Material for this task:
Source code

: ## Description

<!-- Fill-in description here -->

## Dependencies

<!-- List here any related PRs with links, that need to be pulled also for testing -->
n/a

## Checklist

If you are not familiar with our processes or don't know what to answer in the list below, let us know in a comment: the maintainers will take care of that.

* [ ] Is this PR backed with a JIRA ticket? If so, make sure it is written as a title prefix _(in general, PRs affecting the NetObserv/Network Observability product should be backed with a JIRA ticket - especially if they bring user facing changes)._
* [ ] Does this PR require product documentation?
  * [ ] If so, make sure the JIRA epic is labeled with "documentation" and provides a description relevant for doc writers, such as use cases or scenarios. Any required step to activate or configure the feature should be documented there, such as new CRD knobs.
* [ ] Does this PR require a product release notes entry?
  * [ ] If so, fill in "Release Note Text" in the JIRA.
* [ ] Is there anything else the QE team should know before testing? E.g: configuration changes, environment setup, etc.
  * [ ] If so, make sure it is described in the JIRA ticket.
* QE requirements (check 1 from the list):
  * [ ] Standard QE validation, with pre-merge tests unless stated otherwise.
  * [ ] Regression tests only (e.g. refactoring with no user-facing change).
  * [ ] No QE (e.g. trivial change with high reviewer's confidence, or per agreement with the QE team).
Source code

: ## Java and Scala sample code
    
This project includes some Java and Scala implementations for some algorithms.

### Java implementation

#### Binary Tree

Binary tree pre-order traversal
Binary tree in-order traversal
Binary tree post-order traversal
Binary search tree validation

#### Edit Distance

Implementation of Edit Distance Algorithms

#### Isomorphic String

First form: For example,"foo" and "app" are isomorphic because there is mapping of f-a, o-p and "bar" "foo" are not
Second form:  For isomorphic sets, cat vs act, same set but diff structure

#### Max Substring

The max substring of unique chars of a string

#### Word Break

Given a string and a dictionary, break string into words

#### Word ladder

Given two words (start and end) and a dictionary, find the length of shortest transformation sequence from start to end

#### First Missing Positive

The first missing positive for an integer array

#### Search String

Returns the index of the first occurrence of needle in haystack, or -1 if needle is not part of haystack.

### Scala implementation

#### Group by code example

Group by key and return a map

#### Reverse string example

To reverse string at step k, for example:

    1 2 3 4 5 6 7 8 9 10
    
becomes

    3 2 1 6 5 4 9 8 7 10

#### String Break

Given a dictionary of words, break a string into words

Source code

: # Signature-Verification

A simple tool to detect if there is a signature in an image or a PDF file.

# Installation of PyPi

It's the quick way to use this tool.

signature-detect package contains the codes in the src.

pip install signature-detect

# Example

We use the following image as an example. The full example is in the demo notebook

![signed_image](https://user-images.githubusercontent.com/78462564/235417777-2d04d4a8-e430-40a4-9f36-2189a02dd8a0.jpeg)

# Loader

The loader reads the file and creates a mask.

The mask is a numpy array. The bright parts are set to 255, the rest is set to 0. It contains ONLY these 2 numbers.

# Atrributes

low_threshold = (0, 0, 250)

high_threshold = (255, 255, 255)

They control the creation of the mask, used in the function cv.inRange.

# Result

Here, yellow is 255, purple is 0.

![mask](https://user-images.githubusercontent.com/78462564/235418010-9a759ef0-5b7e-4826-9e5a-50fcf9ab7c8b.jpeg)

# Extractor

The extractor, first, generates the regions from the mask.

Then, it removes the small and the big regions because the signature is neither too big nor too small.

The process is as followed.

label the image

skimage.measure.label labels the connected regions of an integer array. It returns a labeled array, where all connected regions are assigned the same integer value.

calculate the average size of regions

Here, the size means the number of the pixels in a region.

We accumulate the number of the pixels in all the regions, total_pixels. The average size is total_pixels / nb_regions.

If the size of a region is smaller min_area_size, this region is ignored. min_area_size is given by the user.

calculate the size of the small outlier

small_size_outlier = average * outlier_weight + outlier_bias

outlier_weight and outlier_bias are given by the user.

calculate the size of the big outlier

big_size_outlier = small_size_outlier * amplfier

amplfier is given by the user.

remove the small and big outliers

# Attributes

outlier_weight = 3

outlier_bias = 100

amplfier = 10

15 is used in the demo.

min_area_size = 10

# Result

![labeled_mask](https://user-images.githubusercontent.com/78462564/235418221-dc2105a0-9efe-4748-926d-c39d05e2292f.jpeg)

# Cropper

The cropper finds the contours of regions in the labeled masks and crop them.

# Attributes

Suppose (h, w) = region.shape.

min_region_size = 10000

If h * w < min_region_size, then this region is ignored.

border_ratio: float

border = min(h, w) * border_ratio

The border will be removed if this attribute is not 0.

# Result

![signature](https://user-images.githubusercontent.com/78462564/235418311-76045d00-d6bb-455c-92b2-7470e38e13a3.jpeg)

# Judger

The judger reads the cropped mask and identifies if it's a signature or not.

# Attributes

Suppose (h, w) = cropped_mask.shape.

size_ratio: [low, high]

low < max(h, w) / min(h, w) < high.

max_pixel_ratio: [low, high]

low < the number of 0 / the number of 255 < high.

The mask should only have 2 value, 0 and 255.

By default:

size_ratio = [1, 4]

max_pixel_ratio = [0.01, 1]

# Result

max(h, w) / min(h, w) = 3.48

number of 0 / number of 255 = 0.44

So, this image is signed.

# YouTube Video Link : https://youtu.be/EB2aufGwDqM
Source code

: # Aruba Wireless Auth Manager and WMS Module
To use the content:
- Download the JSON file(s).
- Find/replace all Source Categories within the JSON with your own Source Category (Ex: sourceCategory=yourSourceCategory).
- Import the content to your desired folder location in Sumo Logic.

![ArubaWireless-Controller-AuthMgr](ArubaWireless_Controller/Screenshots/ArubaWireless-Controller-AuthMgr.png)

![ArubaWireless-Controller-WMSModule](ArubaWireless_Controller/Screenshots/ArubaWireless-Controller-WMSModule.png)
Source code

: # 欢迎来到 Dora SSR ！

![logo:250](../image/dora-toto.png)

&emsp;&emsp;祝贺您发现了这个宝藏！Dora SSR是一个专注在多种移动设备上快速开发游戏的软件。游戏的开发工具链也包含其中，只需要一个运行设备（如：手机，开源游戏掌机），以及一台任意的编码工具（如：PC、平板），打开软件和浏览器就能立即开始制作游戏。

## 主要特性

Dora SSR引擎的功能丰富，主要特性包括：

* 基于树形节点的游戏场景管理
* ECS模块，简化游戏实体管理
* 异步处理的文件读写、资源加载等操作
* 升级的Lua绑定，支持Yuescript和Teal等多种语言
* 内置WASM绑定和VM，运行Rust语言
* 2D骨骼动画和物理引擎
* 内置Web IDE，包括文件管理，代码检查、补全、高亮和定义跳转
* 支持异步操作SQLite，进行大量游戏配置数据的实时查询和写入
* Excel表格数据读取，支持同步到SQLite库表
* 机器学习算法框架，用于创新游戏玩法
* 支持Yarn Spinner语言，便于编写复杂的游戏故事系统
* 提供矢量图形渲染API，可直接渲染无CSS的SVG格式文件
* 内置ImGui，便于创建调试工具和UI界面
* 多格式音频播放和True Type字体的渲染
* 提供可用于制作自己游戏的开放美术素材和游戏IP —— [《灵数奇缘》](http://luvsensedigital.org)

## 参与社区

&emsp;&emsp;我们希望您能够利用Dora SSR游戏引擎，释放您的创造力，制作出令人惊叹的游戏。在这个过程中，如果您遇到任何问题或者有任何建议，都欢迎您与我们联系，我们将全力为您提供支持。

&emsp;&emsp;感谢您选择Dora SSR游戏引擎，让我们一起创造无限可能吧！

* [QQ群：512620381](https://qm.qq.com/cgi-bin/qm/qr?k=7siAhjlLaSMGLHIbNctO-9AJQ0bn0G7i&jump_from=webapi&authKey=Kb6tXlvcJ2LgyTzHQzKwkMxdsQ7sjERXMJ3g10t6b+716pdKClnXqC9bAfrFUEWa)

Exercise brief: Every entry must appear in the answer exactly as written.

Output for this exercise:
Source code

: ## Description

<!-- Fill-in description here -->

## Dependencies

<!-- List here any related PRs with links, that need to be pulled also for testing -->
n/a

## Checklist

If you are not familiar with our processes or don't know what to answer in the list below, let us know in a comment: the maintainers will take care of that.

* [ ] Is this PR backed with a JIRA ticket? If so, make sure it is written as a title prefix _(in general, PRs affecting the NetObserv/Network Observability product should be backed with a JIRA ticket - especially if they bring user facing changes)._
* [ ] Does this PR require product documentation?
  * [ ] If so, make sure the JIRA epic is labeled with "documentation" and provides a description relevant for doc writers, such as use cases or scenarios. Any required step to activate or configure the feature should be documented there, such as new CRD knobs.
* [ ] Does this PR require a product release notes entry?
  * [ ] If so, fill in "Release Note Text" in the JIRA.
* [ ] Is there anything else the QE team should know before testing? E.g: configuration changes, environment setup, etc.
  * [ ] If so, make sure it is described in the JIRA ticket.
* QE requirements (check 1 from the list):
  * [ ] Standard QE validation, with pre-merge tests unless stated otherwise.
  * [ ] Regression tests only (e.g. refactoring with no user-facing change).
  * [ ] No QE (e.g. trivial change with high reviewer's confidence, or per agreement with the QE team).
Source code

: ## Java and Scala sample code
    
This project includes some Java and Scala implementations for some algorithms.

### Java implementation

#### Binary Tree

Binary tree pre-order traversal
Binary tree in-order traversal
Binary tree post-order traversal
Binary search tree validation

#### Edit Distance

Implementation of Edit Distance Algorithms

#### Isomorphic String

First form: For example,"foo" and "app" are isomorphic because there is mapping of f-a, o-p and "bar" "foo" are not
Second form:  For isomorphic sets, cat vs act, same set but diff structure

#### Max Substring

The max substring of unique chars of a string

#### Word Break

Given a string and a dictionary, break string into words

#### Word ladder

Given two words (start and end) and a dictionary, find the length of shortest transformation sequence from start to end

#### First Missing Positive

The first missing positive for an integer array

#### Search String

Returns the index of the first occurrence of needle in haystack, or -1 if needle is not part of haystack.

### Scala implementation

#### Group by code example

Group by key and return a map

#### Reverse string example

To reverse string at step k, for example:

    1 2 3 4 5 6 7 8 9 10
    
becomes

    3 2 1 6 5 4 9 8 7 10

#### String Break

Given a dictionary of words, break a string into words

Source code

: # Signature-Verification

A simple tool to detect if there is a signature in an image or a PDF file.

# Installation of PyPi

It's the quick way to use this tool.

signature-detect package contains the codes in the src.

pip install signature-detect

# Example

We use the following image as an example. The full example is in the demo notebook

![signed_image](https://user-images.githubusercontent.com/78462564/235417777-2d04d4a8-e430-40a4-9f36-2189a02dd8a0.jpeg)

# Loader

The loader reads the file and creates a mask.

The mask is a numpy array. The bright parts are set to 255, the rest is set to 0. It contains ONLY these 2 numbers.

# Atrributes

low_threshold = (0, 0, 250)

high_threshold = (255, 255, 255)

They control the creation of the mask, used in the function cv.inRange.

# Result

Here, yellow is 255, purple is 0.

![mask](https://user-images.githubusercontent.com/78462564/235418010-9a759ef0-5b7e-4826-9e5a-50fcf9ab7c8b.jpeg)

# Extractor

The extractor, first, generates the regions from the mask.

Then, it removes the small and the big regions because the signature is neither too big nor too small.

The process is as followed.

label the image

skimage.measure.label labels the connected regions of an integer array. It returns a labeled array, where all connected regions are assigned the same integer value.

calculate the average size of regions

Here, the size means the number of the pixels in a region.

We accumulate the number of the pixels in all the regions, total_pixels. The average size is total_pixels / nb_regions.

If the size of a region is smaller min_area_size, this region is ignored. min_area_size is given by the user.

calculate the size of the small outlier

small_size_outlier = average * outlier_weight + outlier_bias

outlier_weight and outlier_bias are given by the user.

calculate the size of the big outlier

big_size_outlier = small_size_outlier * amplfier

amplfier is given by the user.

remove the small and big outliers

# Attributes

outlier_weight = 3

outlier_bias = 100

amplfier = 10

15 is used in the demo.

min_area_size = 10

# Result

![labeled_mask](https://user-images.githubusercontent.com/78462564/235418221-dc2105a0-9efe-4748-926d-c39d05e2292f.jpeg)

# Cropper

The cropper finds the contours of regions in the labeled masks and crop them.

# Attributes

Suppose (h, w) = region.shape.

min_region_size = 10000

If h * w < min_region_size, then this region is ignored.

border_ratio: float

border = min(h, w) * border_ratio

The border will be removed if this attribute is not 0.

# Result

![signature](https://user-images.githubusercontent.com/78462564/235418311-76045d00-d6bb-455c-92b2-7470e38e13a3.jpeg)

# Judger

The judger reads the cropped mask and identifies if it's a signature or not.

# Attributes

Suppose (h, w) = cropped_mask.shape.

size_ratio: [low, high]

low < max(h, w) / min(h, w) < high.

max_pixel_ratio: [low, high]

low < the number of 0 / the number of 255 < high.

The mask should only have 2 value, 0 and 255.

By default:

size_ratio = [1, 4]

max_pixel_ratio = [0.01, 1]

# Result

max(h, w) / min(h, w) = 3.48

number of 0 / number of 255 = 0.44

So, this image is signed.

# YouTube Video Link : https://youtu.be/EB2aufGwDqM
Source code

: # Aruba Wireless Auth Manager and WMS Module
To use the content:
- Download the JSON file(s).
- Find/replace all Source Categories within the JSON with your own Source Category (Ex: sourceCategory=yourSourceCategory).
- Import the content to your desired folder location in Sumo Logic.

![ArubaWireless-Controller-AuthMgr](ArubaWireless_Controller/Screenshots/ArubaWireless-Controller-AuthMgr.png)

![ArubaWireless-Controller-WMSModule](ArubaWireless_Controller/Screenshots/ArubaWireless-Controller-WMSModule.png)
Source code

: # 欢迎来到 Dora SSR ！

![logo:250](../image/dora-toto.png)

&emsp;&emsp;祝贺您发现了这个宝藏！Dora SSR是一个专注在多种移动设备上快速开发游戏的软件。游戏的开发工具链也包含其中，只需要一个运行设备（如：手机，开源游戏掌机），以及一台任意的编码工具（如：PC、平板），打开软件和浏览器就能立即开始制作游戏。

## 主要特性

Dora SSR引擎的功能丰富，主要特性包括：

* 基于树形节点的游戏场景管理
* ECS模块，简化游戏实体管理
* 异步处理的文件读写、资源加载等操作
* 升级的Lua绑定，支持Yuescript和Teal等多种语言
* 内置WASM绑定和VM，运行Rust语言
* 2D骨骼动画和物理引擎
* 内置Web IDE，包括文件管理，代码检查、补全、高亮和定义跳转
* 支持异步操作SQLite，进行大量游戏配置数据的实时查询和写入
* Excel表格数据读取，支持同步到SQLite库表
* 机器学习算法框架，用于创新游戏玩法
* 支持Yarn Spinner语言，便于编写复杂的游戏故事系统
* 提供矢量图形渲染API，可直接渲染无CSS的SVG格式文件
* 内置ImGui，便于创建调试工具和UI界面
* 多格式音频播放和True Type字体的渲染
* 提供可用于制作自己游戏的开放美术素材和游戏IP —— [《灵数奇缘》](http://luvsensedigital.org)

## 参与社区

&emsp;&emsp;我们希望您能够利用Dora SSR游戏引擎，释放您的创造力，制作出令人惊叹的游戏。在这个过程中，如果您遇到任何问题或者有任何建议，都欢迎您与我们联系，我们将全力为您提供支持。

&emsp;&emsp;感谢您选择Dora SSR游戏引擎，让我们一起创造无限可能吧！

* [QQ群：512620381](https://qm.qq.com/cgi-bin/qm/qr?k=7siAhjlLaSMGLHIbNctO-9AJQ0bn0G7i&jump_from=webapi&authKey=Kb6tXlvcJ2LgyTzHQzKwkMxdsQ7sjERXMJ3g10t6b+716pdKClnXqC9bAfrFUEWa)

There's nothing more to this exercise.